Deutschlands beste Hallenvolleyballerin wechselt zum Beachvolleyball. Im Abendblatt-Interview erklärt sie ihre Beweggründe.

Die letzten milden Herbsttage in Mailand zu genießen, wo sie mit ihrem italienischen Freund Nicolo lebt, fiel Margareta Kozuch schwer. Seit am vergangenen Donnerstag bekannt wurde, dass Deutschlands beste Hallenvolleyballerin als Partnerin von Karla Borger an den Strand wechselt, stand das Telefon der gebürtigen Hamburgerin, die Ende des Monats 30 Jahre alt wird, nicht mehr still. „Alle wollten wissen, wieso ich den Schritt gehe, und haben mir viel Erfolg gewünscht“, sagt die langjährige Spielführerin der Nationalmannschaft, die 2003 beim damaligen Bundesligisten TV Fischbek ihre Karriere begann. Wie es zu dem Wechsel kam und was sie sich davon verspricht, verrät Kozuch im Gespräch mit dem Abendblatt.

Frau Kozuch, die Volleyballwelt ist in Aufruhr, seit Sie Ihren Wechsel zum Beachvolleyball öffentlich gemacht haben. Hätten Sie mit so viel Resonanz gerechnet?

Margareta Kozuch: Ich habe schon erwartet, dass es ein gewisses Interesse geben könnte. Aber in dieser Form war das schon krass. Ich habe so viele liebe Glückwünsche bekommen, und das bedeutet mir sehr viel. Diese Energie wird mir helfen, die Herausforderung eines solchen Umbruchs zu bestehen, der ja auch Mut erfordert.

Mutig ist es tatsächlich, als beste deutsche Hallenvolleyballerin im Alter von 30 Jahren am Strand neu zu starten. Wieso haben Sie so entschieden?

Kozuch: Ich war schon immer ein Mensch, der sehr viel auf sein Bauchgefühl geachtet hat. Ich lebe ganz stark im Hier und Jetzt, versuche den Moment zu leben. Diese Offenheit hat mich bislang immer weitergebracht. Auf meinem Lebensweg fühlte sich dieser Schritt jetzt richtig an. Deshalb wage ich ihn.

Wie lang haben Sie denn mit einem solchen Wechsel schon geliebäugelt?

Kozuch: Gar nicht lang. Ich plane grundsätzlich nicht weit im Voraus, eben weil ich bewusst im Moment lebe und fest glaube, dass das Leben nicht planbar ist.
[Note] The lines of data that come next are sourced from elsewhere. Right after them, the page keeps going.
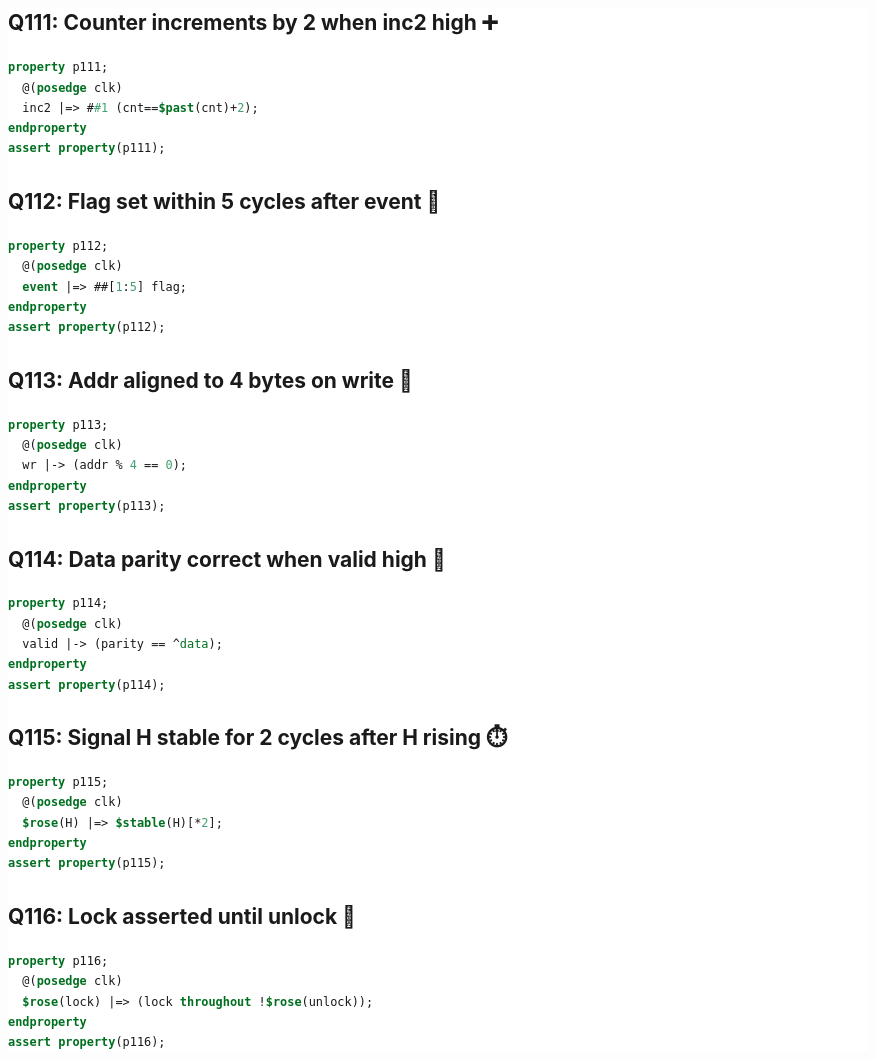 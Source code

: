 ## Q111: Counter increments by 2 when inc2 high ➕
```systemverilog
property p111;
  @(posedge clk)
  inc2 |=> ##1 (cnt==$past(cnt)+2);
endproperty
assert property(p111);
```

## Q112: Flag set within 5 cycles after event 🎯
```systemverilog
property p112;
  @(posedge clk)
  event |=> ##[1:5] flag;
endproperty
assert property(p112);
```

## Q113: Addr aligned to 4 bytes on write 📝
```systemverilog
property p113;
  @(posedge clk)
  wr |-> (addr % 4 == 0);
endproperty
assert property(p113);
```

## Q114: Data parity correct when valid high 🧮
```systemverilog
property p114;
  @(posedge clk)
  valid |-> (parity == ^data);
endproperty
assert property(p114);
```

## Q115: Signal H stable for 2 cycles after H rising ⏱️
```systemverilog
property p115;
  @(posedge clk)
  $rose(H) |=> $stable(H)[*2];
endproperty
assert property(p115);
```

## Q116: Lock asserted until unlock 🔐
```systemverilog
property p116;
  @(posedge clk)
  $rose(lock) |=> (lock throughout !$rose(unlock));
endproperty
assert property(p116);
```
Beobachter, die Sie Anfang September bei den deutschen Beach-Meisterschaften in Timmendorf sahen, glauben, dass dort schon alles klar war.

Kozuch: Stimmt aber nicht. Ich war rein privat in Timmendorf. Da ich in diesem Sommer in der Nationalmannschaft pausiert habe, hatte ich etwas Zeit und wollte mich dort mit ehemaligen Mitspielerinnen treffen, einfach um die Atmosphäre zu genießen. Ich bin dort von vielen Menschen gefragt worden, was ich in der neuen Saison machen würde. Mein Vertrag bei Pomi Casalmaggiore (mit dem sie im Sommer die Champions League gewann, d. Red.) war ausgelaufen, ein Angebot zur Verlängerung hatte ich abgelehnt, weil ich nach Asien wechseln wollte. Das zerschlug sich jedoch kurzfristig, weil das Team nicht zum Spielbetrieb antreten konnte. Also war ich nach allen Seiten offen und habe das so kommuniziert.
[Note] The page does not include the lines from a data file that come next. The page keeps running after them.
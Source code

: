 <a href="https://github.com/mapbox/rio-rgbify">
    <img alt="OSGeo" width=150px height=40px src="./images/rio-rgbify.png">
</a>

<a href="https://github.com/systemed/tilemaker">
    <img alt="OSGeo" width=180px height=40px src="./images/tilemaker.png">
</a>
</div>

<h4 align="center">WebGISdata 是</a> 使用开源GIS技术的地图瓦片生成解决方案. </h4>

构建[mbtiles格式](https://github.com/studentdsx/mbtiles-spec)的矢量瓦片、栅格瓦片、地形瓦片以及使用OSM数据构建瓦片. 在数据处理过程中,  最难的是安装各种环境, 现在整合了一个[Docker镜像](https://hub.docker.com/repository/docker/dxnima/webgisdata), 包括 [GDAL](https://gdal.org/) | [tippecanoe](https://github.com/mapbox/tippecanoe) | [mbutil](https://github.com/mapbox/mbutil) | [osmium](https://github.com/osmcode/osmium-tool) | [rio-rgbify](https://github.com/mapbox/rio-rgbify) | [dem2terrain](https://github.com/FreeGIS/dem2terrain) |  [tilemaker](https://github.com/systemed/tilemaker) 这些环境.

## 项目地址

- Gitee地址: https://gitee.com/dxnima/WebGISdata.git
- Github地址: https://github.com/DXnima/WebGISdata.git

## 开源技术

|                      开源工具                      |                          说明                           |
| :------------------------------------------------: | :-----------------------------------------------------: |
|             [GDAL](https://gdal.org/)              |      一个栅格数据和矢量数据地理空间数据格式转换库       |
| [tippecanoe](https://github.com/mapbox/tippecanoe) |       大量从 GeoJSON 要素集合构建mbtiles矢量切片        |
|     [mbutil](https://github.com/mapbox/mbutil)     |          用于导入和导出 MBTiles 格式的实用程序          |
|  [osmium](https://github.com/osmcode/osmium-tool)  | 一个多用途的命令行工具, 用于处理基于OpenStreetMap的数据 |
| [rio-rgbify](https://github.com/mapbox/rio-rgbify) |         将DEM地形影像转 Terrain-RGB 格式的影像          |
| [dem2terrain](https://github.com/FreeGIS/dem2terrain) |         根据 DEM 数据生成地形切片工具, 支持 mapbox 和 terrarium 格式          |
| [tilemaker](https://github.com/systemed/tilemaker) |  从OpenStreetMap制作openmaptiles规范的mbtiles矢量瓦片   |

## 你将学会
Und plötzlich hatten Sie dann ein Angebot von Karla Borger, die nach dem beruflich bedingten Rücktritt ihrer Partnerin Britta Büthe eine neue Blockspielerin suchte?

Kozuch: Tatsächlich hat mich Karla einige Tage später angerufen und gefragt, ob ich mir das vorstellen könnte. Ich wurde in der Vergangenheit schon oft gefragt, ob ich mir den Wechsel an den Strand vorstellen könnte, aber das war gedanklich immer sehr weit weg für mich. Als Karla fragte, spürte ich, dass es ernst werden könnte. Ich habe dann mit Menschen, die mir nahestehen, einige Gespräche geführt, weil ich Zeit brauchte, um zu reflektieren. Am vergangenen Dienstag habe ich dann die Entscheidung getroffen. Bewusst für Beachvolleyball und nicht gegen die Halle.
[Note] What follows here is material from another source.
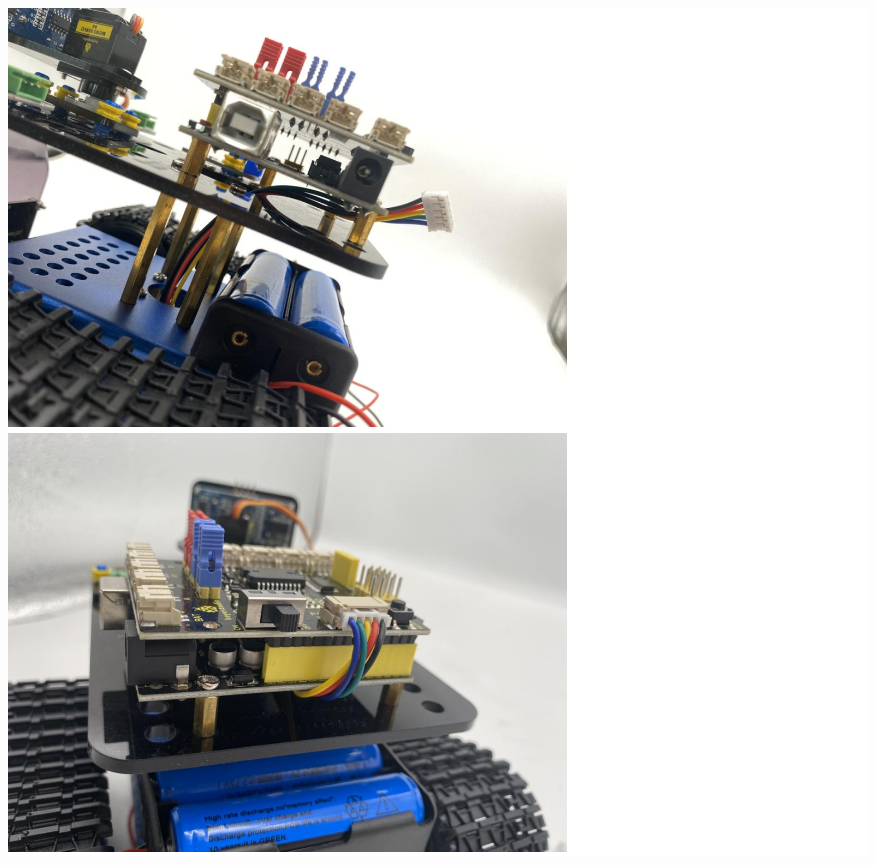 <img src="/media/67a6700f63480f299034068823a71c29.jpeg" style="width:5.82431in;height:4.36806in" /><img src="/media/d9199bed87813603c5ea72d84c47cabc.jpeg" style="width:5.82431in;height:4.36806in" />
Das heißt, Sie haben nicht für den Olympiazyklus bis Tokio zugesagt, sondern könnten sich auch eine Rückkehr in die Halle vorstellen?

Kozuch: Ich werde niemals etwas ausschließen, weil mir Halle immer viel Spaß gemacht hat. Karla und ich müssen als Team erst einmal zueinanderfinden, um zu verstehen, was wir wollen. Aber der Gedanke, 2020 mit ihr bei Olympia anzutreten, ist schon sehr verlockend.

Was lockt Sie denn konkret? Es ist ja sicherlich eine Umstellung, aus einem Sechserteam nun in eine Zweierkonstellation zu wechseln.

Kozuch: Natürlich, man ist viel mehr auf sich gestellt und hat bei jedem Ballwechsel Ballkontakt. Die große Herausforderung wird sein, dass ich Geduld mit mir habe. Und ich hoffe, dass Karla die auch hat, immerhin ist es auch für sie eine große Veränderung. Wir haben uns beide sehr gefreut, dass Britta Büthe uns viel Glück gewünscht hat. Das fand ich sehr fair von ihr. Ich weiß, dass ich Britta nicht ersetzen kann, denn jeder ist einzigartig. Ich habe vor ihrer Leistung hohen Respekt, aber mein Ansatz ist, meinen eigenen Weg zu finden, um mit Karla erfolgreich zu sein.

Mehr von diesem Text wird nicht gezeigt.